Wednesday, February 3, 2016

Back to the Retail Future: Will Amazon Invest Heavily in Stores?

One reason Amazon can charge such low prices is its relatively low overhead compared with brick-and-mortar stores. No rent, no large employee roster, no fixtures, no electricity. Amazon just posts a photo and description of the merchandise and patents its 1-Click purchasing process. As orders pour in, Amazon can mine the data and use the analysis to plan future marketing initiatives. Slim profit margins work fairly well in this situation.

Last year, Amazon opened a real book store (shown above) stocked with books rated by customers as 4 or 5 stars, plus Amazon's branded gadgets (Kindle for instance). The idea was to study in-store customers, analyze their buying patterns, gain experience with visual merchandising, and see how different products do in the store.

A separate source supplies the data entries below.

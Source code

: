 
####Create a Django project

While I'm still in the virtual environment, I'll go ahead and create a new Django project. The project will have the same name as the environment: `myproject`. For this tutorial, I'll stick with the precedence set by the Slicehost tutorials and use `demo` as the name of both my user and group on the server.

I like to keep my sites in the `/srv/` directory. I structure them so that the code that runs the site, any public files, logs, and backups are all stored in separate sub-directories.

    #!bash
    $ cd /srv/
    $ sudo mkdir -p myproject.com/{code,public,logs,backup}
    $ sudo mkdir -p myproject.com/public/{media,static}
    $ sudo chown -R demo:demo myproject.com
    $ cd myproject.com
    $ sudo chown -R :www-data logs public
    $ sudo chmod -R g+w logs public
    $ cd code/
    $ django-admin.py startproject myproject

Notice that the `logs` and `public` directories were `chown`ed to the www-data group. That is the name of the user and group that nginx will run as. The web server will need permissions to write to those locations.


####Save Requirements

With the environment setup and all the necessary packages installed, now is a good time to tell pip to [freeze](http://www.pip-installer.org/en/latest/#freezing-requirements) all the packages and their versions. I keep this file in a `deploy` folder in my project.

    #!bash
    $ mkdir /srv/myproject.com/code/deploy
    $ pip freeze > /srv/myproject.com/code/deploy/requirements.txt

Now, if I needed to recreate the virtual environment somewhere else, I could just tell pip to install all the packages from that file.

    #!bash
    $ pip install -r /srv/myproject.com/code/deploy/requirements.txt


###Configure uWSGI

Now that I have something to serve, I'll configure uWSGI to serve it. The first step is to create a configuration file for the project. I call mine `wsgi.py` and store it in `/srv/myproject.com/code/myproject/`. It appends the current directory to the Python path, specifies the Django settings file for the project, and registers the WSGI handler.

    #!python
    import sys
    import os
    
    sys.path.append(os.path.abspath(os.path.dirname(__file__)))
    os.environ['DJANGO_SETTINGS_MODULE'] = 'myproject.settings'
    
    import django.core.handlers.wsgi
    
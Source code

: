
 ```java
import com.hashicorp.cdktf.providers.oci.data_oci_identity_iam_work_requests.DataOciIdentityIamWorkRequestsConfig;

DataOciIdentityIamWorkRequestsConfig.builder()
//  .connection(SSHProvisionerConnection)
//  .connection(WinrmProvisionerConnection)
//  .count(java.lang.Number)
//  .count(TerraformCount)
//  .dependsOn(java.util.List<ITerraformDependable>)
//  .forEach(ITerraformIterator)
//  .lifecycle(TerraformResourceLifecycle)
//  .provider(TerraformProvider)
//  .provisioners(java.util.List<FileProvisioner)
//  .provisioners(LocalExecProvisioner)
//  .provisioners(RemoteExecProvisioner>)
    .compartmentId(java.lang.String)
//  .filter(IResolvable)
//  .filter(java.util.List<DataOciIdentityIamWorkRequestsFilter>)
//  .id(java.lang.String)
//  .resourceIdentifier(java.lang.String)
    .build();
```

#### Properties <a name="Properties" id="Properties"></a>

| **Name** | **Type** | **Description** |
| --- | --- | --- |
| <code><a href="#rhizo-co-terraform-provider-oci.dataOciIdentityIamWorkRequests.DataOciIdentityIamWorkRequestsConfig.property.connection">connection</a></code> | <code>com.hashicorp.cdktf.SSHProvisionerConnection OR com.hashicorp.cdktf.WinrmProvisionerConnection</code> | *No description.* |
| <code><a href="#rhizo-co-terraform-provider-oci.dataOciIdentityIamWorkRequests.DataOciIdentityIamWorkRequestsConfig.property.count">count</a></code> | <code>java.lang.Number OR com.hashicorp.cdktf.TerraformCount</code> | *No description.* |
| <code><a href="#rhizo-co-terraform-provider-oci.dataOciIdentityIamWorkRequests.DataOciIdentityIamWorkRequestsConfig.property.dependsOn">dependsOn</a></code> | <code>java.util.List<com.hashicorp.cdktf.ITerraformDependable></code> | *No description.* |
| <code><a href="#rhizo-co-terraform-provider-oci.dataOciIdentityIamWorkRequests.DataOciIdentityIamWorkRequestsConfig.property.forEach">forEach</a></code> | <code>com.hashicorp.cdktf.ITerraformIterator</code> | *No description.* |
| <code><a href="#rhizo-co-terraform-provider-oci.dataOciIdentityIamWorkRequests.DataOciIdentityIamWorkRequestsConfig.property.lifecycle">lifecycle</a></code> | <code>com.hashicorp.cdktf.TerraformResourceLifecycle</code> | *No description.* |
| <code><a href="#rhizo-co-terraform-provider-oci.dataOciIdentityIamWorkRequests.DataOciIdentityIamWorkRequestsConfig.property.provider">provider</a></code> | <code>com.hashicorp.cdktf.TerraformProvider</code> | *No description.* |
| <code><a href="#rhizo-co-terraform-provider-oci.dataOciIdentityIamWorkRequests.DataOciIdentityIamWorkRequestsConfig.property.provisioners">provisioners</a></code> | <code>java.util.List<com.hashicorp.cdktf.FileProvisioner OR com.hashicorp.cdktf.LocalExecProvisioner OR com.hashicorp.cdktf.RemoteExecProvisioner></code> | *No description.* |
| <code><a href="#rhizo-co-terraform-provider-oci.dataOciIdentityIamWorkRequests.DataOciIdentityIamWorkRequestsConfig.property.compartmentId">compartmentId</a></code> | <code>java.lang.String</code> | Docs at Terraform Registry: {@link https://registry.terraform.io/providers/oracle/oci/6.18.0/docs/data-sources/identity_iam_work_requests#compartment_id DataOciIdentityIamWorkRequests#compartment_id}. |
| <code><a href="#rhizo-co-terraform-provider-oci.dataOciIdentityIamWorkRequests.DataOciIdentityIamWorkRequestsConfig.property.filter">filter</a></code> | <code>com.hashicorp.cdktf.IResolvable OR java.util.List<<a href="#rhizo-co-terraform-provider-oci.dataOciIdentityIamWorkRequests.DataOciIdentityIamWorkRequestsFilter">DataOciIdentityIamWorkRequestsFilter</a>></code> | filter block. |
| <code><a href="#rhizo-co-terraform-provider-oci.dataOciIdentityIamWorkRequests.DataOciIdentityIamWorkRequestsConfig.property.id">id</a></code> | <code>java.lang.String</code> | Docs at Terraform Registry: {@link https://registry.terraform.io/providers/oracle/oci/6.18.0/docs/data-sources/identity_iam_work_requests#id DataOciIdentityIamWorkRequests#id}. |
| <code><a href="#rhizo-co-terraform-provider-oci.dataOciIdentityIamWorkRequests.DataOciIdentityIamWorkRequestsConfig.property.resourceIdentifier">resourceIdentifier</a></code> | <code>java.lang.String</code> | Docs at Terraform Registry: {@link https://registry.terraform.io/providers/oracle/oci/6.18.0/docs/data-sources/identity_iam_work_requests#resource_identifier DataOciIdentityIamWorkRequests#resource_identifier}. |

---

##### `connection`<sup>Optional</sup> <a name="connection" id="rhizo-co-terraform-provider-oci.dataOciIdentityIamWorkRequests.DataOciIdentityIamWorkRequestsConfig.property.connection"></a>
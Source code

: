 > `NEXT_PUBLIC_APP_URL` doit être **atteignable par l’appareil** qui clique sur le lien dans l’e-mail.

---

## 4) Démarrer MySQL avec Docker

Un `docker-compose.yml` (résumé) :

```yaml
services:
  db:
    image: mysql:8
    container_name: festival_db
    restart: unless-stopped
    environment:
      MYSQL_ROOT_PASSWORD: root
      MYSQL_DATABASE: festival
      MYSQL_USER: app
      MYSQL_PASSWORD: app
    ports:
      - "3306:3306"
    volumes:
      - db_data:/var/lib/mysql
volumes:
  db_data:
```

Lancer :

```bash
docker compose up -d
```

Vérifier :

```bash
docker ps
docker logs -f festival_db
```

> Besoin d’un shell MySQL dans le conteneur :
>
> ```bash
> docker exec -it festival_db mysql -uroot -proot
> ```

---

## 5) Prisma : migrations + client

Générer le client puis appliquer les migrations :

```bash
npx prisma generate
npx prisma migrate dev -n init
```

Now Amazon is reportedly looking at a serious store-retailing presence, maybe in malls. Of course, having devastated the retail book business, Amazon's competitive situation is quite different if it enters traditional store retailing in a serious way.

Online, Amazon is such a powerhouse that other retailers are testing different ways to compete online and off-line. One example is the testing of click-to-buy and collect the package free at the store as a way to compete with Amazon, even though that sometimes raises costs and slices margins. Other competitive moves include the use of apps to speed shopping and improve convenience.

If Amazon moves into a nearby shopping area, the competitive landscape will change drastically. Again.